How are you thinking about landing something like this?

It seems like this change is self-contained enough and useful enough to merit landing as-is, unless there is an even faster version of it in c++ coming imminently.

Otoh, it also seems like there could be lots more cases we'd want to optimize, and that would probably lead to having a more extensible framework for opting more ops into this path.

Also, it'd be good to have some way of measuring overhead in CI but that's a side point. Pei worked on some actual benchmarking. But nobody has tried instruction counting yet, and that might actually be viable here (haven't checked how expensive it is to do that)

bdhirsh · 2025-08-20T20:35:41Z

I would be ok with landing it as-is (maybe even going back to just the detach() case if that is the main source of slowness we have to worry about r.e. AccumulateGrad slowness).

I'm hoping that this is "enough" and we won't have to reach into making C++ changes, but in either case, it would be easy enough to land this and remove it later.

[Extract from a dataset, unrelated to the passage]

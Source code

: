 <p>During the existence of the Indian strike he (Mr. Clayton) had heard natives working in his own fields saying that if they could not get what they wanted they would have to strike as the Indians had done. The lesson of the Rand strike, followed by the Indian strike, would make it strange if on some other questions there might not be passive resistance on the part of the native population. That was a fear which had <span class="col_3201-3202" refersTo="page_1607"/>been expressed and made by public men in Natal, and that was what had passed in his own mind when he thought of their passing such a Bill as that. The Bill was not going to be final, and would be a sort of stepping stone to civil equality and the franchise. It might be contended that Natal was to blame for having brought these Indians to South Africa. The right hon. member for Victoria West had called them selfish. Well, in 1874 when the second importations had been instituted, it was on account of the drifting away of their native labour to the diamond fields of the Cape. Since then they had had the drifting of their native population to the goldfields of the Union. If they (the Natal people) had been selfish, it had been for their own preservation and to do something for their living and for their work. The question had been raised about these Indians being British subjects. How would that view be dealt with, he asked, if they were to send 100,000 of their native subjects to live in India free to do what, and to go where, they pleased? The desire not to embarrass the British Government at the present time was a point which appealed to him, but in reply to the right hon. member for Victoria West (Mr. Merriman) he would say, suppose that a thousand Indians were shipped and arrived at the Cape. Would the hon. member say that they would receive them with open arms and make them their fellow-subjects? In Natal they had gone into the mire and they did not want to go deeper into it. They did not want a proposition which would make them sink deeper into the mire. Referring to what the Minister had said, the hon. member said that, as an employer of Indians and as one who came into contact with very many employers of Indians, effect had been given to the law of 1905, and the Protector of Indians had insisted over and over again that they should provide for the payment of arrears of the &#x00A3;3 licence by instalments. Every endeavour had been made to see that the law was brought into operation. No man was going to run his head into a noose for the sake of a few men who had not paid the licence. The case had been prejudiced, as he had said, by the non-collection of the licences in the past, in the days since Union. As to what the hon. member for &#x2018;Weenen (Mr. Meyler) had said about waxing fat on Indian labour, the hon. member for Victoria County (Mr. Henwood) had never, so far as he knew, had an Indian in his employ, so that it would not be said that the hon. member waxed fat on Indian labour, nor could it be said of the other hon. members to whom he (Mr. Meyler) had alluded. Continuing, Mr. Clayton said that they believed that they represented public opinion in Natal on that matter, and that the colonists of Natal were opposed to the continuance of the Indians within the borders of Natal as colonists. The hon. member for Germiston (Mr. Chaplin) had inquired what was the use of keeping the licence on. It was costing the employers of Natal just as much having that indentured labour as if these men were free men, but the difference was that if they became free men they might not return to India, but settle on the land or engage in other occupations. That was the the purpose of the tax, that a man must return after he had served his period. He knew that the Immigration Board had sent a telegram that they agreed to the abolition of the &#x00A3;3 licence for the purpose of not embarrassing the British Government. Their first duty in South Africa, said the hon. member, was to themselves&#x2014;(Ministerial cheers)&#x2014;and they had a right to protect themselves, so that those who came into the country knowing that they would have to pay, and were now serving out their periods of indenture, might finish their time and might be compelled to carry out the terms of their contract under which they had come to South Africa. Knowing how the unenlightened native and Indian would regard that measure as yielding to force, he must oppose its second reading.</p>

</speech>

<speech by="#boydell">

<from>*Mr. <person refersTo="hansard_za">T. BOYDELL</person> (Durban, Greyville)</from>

Otoh, it also seems like there could be lots more cases we'd want to optimize, and that would probably lead to having a more extensible framework for opting more ops into this path.

Fair, if we want to add a lot of fastpaths in the future this may get unwieldy pretty quickly. I am sort of hoping that we can draw the line as "AccumulateGrad is tough to compile so lets try to make DTensor overheads for it fast, and compile everything else". But I'm not sure how likely it is that we can do that.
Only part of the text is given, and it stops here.